Exercise prompt:
Among the entries below, only the lines starting at the one with "I hope you will" and ending at the one with "free to open an issue ;-)", both included, are to be printed exactly.

Stored data
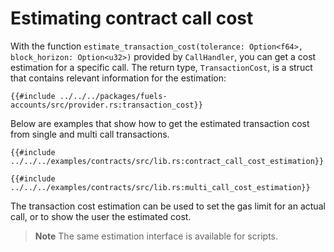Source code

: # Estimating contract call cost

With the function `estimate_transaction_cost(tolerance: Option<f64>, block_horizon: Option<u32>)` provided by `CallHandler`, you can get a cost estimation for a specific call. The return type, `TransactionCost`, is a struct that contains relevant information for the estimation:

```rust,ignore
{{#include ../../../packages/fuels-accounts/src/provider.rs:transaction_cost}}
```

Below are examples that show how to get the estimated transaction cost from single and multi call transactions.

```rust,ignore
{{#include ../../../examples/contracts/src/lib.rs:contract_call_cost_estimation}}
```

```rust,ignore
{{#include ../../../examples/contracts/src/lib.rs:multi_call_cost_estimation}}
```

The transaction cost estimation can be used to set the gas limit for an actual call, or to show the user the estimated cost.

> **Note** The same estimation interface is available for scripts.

--

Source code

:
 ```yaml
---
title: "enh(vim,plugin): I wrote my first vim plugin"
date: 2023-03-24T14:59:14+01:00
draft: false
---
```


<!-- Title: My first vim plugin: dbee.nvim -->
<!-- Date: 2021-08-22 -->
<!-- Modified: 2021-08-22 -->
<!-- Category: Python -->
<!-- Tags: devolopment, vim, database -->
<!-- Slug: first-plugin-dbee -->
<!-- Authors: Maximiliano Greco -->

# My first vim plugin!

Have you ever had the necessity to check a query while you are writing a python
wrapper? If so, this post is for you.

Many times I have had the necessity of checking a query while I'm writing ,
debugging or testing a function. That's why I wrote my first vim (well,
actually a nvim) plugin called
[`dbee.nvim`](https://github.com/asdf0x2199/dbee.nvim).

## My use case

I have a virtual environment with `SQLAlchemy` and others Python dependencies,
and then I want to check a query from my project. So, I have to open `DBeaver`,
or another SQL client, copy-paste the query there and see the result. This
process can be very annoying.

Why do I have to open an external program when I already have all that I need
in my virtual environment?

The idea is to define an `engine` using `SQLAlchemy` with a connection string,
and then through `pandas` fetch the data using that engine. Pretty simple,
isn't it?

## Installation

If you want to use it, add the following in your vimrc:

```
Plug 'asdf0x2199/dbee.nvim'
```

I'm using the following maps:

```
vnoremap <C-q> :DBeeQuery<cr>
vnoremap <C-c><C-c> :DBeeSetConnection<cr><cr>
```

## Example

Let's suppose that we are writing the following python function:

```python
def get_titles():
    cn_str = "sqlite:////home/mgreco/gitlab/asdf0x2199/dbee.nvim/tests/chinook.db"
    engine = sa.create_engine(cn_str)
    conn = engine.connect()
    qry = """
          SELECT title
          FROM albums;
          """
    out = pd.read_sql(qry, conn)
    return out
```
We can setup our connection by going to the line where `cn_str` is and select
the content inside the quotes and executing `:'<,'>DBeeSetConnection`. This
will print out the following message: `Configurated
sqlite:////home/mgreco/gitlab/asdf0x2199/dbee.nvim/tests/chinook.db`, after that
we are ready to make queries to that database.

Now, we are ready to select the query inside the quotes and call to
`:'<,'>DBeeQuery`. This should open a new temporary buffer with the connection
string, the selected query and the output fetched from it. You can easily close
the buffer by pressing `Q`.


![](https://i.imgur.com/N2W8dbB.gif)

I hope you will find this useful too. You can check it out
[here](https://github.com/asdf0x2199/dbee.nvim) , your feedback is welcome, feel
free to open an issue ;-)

Task solution:
I hope you will find this useful too. You can check it out
[here](https://github.com/asdf0x2199/dbee.nvim) , your feedback is welcome, feel
free to open an issue ;-)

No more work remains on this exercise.